— Позволите ли пригласить вас в мою скромную обитель?
— Почту за честь. Не стоит вести тут беседы, у этих стен слишком много ушей.
Носферату кивком предложила следовать за ней, она повела его в город по новостроящейся широкой проездной дороге, ведущей от дворца к охотничьему домику в Грюневальде. Яснотка шла твердо и уверено, словно бывала тут, и не раз, словно знала эту еще не готовую дорогу и этот город как свои пять пальцев. Отдалившись от Старого Кельна на четверть мили[2], Яснотка резко свернула в маленький переулок и, остановившись рядом с городской тюрьмой, непринужденно открыла одну из служебных дверей. Вильгельма тревожила эта фривольность, и он следовал за Носферату уже больше из любопытства.

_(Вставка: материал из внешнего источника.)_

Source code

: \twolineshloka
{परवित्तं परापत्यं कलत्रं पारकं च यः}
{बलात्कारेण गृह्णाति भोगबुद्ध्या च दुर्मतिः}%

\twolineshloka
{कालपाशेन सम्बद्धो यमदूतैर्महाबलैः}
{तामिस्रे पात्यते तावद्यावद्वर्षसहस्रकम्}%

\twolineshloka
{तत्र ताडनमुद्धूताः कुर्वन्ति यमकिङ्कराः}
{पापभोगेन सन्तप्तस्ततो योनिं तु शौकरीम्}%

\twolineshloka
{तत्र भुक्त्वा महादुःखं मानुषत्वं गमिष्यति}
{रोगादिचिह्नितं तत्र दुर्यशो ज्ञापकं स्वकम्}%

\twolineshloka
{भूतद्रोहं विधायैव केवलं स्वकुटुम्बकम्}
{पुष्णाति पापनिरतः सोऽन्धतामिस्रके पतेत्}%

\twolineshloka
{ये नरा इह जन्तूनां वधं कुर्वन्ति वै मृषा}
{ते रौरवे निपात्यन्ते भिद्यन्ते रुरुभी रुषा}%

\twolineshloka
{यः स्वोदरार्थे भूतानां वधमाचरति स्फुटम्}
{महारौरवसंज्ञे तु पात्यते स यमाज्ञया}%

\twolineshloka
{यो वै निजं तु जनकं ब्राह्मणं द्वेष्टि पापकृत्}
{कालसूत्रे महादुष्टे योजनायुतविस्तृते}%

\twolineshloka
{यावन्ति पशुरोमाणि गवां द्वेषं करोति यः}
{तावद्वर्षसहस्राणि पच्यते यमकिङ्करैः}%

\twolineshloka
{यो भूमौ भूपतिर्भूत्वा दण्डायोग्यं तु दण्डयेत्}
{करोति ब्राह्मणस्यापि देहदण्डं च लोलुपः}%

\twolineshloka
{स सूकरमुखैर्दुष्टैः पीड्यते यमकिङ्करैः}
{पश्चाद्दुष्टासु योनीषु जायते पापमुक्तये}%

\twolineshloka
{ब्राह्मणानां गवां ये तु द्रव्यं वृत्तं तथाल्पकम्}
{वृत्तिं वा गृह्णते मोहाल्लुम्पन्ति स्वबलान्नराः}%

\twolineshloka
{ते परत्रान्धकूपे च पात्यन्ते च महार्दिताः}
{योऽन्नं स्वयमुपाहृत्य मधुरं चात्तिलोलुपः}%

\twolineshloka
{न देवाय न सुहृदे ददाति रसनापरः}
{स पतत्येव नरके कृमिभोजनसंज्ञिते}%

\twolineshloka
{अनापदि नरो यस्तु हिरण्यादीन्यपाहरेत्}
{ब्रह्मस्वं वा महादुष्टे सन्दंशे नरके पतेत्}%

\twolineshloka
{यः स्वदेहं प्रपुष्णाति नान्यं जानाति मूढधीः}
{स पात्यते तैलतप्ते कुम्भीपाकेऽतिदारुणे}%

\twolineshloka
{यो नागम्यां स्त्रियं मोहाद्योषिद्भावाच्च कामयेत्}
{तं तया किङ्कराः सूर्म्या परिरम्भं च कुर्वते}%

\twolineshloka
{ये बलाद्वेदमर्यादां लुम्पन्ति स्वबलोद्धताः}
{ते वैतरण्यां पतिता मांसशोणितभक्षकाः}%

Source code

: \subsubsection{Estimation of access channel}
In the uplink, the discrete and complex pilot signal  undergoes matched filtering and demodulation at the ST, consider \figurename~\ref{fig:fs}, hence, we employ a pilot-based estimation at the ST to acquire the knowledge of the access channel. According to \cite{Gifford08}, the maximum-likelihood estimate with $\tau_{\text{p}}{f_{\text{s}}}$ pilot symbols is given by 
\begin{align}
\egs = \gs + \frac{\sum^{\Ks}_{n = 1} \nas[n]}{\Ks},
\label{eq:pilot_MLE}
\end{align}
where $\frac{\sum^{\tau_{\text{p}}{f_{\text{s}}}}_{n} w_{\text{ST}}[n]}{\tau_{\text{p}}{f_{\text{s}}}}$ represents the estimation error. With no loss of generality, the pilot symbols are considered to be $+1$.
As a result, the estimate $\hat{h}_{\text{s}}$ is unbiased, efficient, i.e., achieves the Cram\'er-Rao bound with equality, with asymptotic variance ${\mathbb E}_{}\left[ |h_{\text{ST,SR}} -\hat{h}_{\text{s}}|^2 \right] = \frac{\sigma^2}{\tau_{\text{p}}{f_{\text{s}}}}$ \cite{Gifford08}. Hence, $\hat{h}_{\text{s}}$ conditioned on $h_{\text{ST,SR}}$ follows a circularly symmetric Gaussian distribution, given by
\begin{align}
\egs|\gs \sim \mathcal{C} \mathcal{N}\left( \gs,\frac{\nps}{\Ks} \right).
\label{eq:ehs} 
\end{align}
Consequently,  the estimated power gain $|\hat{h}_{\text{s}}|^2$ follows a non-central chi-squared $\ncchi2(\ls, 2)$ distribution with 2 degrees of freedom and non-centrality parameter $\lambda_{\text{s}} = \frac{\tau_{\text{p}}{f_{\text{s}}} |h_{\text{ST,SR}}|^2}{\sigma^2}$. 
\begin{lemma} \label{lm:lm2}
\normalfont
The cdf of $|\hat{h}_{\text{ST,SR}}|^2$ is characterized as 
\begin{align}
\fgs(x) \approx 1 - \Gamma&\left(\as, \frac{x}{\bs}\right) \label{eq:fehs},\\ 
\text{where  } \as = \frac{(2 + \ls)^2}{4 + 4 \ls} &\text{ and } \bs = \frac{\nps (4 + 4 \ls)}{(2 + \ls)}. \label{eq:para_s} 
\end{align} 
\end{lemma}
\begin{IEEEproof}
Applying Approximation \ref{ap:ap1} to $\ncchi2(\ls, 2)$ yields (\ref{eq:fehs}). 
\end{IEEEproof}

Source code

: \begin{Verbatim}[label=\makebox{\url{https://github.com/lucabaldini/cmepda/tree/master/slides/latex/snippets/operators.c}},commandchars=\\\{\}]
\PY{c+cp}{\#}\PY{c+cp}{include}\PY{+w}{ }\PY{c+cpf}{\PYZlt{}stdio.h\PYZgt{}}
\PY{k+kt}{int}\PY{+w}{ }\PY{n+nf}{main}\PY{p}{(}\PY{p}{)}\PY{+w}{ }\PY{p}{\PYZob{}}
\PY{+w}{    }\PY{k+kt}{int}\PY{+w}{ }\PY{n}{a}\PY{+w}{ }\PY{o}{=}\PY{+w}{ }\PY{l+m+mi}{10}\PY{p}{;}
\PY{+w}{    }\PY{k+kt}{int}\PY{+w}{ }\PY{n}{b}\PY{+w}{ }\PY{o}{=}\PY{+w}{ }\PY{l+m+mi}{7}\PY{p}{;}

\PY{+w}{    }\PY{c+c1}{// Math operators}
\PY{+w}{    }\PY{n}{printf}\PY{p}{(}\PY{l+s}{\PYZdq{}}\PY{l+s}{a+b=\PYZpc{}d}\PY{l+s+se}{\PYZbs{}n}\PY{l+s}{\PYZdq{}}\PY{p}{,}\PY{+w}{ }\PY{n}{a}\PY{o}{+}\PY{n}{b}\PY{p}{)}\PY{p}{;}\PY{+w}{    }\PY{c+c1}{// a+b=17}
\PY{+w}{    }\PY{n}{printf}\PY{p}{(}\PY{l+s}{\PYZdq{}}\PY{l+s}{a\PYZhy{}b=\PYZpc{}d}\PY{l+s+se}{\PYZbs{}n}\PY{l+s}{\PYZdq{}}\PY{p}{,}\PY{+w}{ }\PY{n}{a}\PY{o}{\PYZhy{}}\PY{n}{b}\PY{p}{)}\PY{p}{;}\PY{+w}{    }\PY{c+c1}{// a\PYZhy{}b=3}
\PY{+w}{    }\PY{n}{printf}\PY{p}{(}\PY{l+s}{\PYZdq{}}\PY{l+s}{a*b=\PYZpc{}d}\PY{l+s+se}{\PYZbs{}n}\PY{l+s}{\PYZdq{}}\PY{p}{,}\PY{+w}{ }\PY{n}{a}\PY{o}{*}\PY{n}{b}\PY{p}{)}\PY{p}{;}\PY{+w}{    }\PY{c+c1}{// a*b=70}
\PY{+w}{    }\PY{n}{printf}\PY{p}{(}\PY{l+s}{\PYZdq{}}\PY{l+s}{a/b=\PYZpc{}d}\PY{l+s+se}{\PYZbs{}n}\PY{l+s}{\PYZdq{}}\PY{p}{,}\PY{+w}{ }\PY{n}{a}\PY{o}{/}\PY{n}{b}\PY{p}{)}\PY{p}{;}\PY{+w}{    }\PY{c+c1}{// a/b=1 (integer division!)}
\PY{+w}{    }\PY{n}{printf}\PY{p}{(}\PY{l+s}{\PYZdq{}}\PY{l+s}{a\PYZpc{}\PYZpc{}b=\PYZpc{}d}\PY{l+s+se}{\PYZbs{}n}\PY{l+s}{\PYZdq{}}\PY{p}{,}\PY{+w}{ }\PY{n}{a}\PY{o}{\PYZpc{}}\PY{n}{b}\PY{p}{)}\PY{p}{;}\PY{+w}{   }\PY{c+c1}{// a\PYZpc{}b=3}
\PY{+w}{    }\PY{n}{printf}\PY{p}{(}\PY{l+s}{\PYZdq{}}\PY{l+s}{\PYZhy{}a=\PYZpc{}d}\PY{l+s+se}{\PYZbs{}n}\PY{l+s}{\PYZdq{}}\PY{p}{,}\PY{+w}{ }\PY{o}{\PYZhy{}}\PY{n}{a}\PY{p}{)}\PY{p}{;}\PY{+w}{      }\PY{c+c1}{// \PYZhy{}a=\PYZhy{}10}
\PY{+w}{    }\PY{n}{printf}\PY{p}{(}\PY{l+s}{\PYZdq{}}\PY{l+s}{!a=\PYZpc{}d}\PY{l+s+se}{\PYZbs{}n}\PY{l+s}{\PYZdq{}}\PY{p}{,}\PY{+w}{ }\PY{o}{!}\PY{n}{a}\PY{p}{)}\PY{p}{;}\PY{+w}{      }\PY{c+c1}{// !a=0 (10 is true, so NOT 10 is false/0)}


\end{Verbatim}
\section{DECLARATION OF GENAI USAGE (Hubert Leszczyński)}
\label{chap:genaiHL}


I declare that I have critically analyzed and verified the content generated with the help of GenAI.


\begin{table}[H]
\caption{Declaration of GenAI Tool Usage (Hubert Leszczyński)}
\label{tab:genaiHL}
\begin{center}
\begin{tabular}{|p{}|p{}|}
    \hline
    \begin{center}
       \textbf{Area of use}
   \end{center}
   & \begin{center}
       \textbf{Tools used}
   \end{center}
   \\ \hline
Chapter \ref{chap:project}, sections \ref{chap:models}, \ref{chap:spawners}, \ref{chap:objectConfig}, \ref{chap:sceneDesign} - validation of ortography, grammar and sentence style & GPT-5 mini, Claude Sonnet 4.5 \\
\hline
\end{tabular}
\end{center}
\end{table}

Спустившись в подземные камеры, она провела его по узким коридорам. Рядом с одной из камер уродица остановилась и приглашающим жестом ввела гостя в маленькую подземную келью. В комнате стояло несколько табуретов, небольшой кривой стол и сундуки с книгами и тряпками.
— Мой дом, — сказала она, обводя руками помещение. — Удобно?
Вентру кашлянул. Он чувствовал себя бестолковой мышью, что добровольно пришла в логово кота.
— Восторгаюсь вашим вкусом.
— Мне нравятся гости, надеюсь, вы будете часто ко мне заглядывать. — Ответила девочка. — Присаживайтесь. К сожалению, угостить вас мне нечем, подозреваю, что крыс вы явно не захотите есть? — на ее лице появилась приятная улыбка, и Вильгельм так же наиграно улыбнулся в ответ. Чем дальше, тем сильнее ему хотелось бежать.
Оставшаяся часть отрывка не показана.